5xx - Erreur serveur
500 Internal Server Error : le serveur a plante. Exception non geree, bug, crash. Si tu retournes 500 pour une erreur de validation, tu confonds l'erreur du client avec l'erreur du serveur.
502 Bad Gateway : le serveur agit comme proxy et a reçu une réponse invalide du serveur en amont.

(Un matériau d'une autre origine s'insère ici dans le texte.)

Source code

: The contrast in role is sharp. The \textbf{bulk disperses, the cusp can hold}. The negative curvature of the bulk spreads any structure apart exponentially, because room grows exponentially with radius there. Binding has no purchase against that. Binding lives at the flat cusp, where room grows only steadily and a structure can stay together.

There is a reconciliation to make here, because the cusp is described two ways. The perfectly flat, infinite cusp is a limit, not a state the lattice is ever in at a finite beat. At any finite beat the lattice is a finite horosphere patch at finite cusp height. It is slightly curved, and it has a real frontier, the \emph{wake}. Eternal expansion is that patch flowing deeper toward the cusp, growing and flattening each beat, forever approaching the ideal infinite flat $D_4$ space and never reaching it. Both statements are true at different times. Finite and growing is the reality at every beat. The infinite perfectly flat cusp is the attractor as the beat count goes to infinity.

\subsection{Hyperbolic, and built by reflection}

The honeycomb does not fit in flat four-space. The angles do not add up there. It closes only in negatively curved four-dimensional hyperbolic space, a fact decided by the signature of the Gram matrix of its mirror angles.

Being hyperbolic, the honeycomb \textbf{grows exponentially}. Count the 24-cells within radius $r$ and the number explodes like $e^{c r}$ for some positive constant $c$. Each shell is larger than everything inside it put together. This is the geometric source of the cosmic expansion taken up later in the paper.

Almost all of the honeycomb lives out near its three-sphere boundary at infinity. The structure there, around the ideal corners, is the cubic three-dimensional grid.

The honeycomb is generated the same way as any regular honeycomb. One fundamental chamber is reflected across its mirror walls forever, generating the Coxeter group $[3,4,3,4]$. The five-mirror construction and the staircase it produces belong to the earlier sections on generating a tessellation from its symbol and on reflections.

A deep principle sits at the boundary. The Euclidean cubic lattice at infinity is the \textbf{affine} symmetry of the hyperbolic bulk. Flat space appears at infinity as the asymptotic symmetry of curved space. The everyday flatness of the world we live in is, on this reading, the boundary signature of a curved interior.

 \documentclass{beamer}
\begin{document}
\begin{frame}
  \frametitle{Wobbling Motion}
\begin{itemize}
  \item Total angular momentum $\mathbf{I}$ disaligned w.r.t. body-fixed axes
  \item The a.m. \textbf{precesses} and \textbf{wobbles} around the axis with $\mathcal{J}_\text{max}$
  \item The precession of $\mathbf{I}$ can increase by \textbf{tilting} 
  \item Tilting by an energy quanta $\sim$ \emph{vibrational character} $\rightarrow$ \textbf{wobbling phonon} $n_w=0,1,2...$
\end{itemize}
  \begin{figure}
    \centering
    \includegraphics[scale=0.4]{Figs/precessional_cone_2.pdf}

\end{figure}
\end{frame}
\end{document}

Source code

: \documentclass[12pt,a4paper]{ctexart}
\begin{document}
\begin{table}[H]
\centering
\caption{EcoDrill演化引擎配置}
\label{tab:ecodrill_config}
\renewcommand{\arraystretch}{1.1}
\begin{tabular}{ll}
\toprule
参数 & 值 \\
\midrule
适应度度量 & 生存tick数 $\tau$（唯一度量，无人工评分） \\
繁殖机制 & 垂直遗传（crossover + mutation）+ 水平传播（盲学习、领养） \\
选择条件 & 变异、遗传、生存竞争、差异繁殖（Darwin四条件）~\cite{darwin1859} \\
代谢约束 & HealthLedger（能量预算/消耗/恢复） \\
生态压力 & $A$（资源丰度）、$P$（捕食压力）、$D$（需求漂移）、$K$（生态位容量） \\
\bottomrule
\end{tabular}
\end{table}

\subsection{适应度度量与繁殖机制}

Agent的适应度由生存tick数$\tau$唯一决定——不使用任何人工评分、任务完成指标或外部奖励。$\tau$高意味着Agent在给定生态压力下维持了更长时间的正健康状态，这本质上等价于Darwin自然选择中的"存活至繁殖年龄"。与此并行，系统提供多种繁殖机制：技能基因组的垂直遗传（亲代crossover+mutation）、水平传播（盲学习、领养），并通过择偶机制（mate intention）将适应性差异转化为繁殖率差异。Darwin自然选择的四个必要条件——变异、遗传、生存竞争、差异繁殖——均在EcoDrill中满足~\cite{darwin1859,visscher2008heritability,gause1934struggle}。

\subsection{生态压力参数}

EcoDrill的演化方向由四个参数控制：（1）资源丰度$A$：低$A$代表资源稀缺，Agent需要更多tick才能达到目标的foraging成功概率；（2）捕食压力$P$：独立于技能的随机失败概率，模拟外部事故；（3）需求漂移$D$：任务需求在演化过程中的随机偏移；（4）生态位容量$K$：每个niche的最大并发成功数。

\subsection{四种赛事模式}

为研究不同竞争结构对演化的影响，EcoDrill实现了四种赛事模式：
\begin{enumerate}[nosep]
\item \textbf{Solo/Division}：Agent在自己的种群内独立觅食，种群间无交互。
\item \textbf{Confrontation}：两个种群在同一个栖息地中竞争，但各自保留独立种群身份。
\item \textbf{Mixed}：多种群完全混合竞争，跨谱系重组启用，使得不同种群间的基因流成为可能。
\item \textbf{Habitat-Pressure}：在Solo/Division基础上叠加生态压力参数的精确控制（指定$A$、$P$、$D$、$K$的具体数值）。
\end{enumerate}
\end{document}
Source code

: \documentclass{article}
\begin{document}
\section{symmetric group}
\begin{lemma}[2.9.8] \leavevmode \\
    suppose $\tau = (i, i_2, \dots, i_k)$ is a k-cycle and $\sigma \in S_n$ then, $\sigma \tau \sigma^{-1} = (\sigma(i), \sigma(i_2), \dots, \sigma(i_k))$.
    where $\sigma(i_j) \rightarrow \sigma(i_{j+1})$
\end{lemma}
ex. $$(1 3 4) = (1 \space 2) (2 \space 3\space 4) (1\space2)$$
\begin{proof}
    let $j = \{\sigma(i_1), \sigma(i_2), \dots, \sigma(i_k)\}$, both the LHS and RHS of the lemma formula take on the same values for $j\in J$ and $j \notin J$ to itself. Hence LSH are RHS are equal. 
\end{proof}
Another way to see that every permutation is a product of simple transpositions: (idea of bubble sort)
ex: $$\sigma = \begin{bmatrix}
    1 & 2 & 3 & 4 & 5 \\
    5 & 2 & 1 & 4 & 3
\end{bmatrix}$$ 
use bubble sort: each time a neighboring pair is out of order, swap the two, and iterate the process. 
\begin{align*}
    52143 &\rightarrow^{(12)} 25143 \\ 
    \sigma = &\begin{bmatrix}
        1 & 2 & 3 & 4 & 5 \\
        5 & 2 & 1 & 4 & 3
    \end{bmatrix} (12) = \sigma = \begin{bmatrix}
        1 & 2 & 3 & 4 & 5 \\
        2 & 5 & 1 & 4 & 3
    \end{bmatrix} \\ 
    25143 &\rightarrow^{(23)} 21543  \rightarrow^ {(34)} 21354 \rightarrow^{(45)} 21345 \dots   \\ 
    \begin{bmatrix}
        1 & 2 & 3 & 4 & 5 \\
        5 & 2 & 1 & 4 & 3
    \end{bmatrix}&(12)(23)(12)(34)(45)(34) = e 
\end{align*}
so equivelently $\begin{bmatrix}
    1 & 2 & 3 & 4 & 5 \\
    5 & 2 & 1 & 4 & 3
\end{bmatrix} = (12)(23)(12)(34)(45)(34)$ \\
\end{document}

Typique : nginx recoie du garbage du serveur Node.js qui a crashe.
503 Service Unavailable : le serveur est temporairement indisponible. Maintenance, surcharge, déploiement. Le header Retry-After peut indiquer quand revenir.
504 Gateway Timeout : le proxy n'a pas reçu de réponse du serveur en amont dans le delai imparti. Tu vois ca quand ton backend met trop de temps a répondre et que nginx ou le load balancer coupe.
Les abus courants
200 pour tout : le serveur retourne toujours 200 avec un champ error dans le body. Les caches stockent les erreurs comme des succes. Les outils de monitoring ne detectent rien. GraphQL fait ca par design, et c'est un de mes reproches envers le protocole.
# Anti-pattern
HTTP/1.1 200 OK
{"error": true, "message": "User not found"}
# Correct
HTTP/1.1 404 Not Found
{"message": "User not found"}
500 pour les erreurs de validation : si le client envoie des donnees invalides, c'est une erreur client (4xx), pas une erreur serveur (5xx). Un 500 pour "email invalide" fausse tes metriques d'erreur et déclenché des alertes inutiles.
403 au lieu de 404 : retourner 403 pour une ressource qui n'existe pas revele qu'elle n'existe pas. Parfois c'est pas grave, parfois ca permet a un attaquant d'enumerer les ressources.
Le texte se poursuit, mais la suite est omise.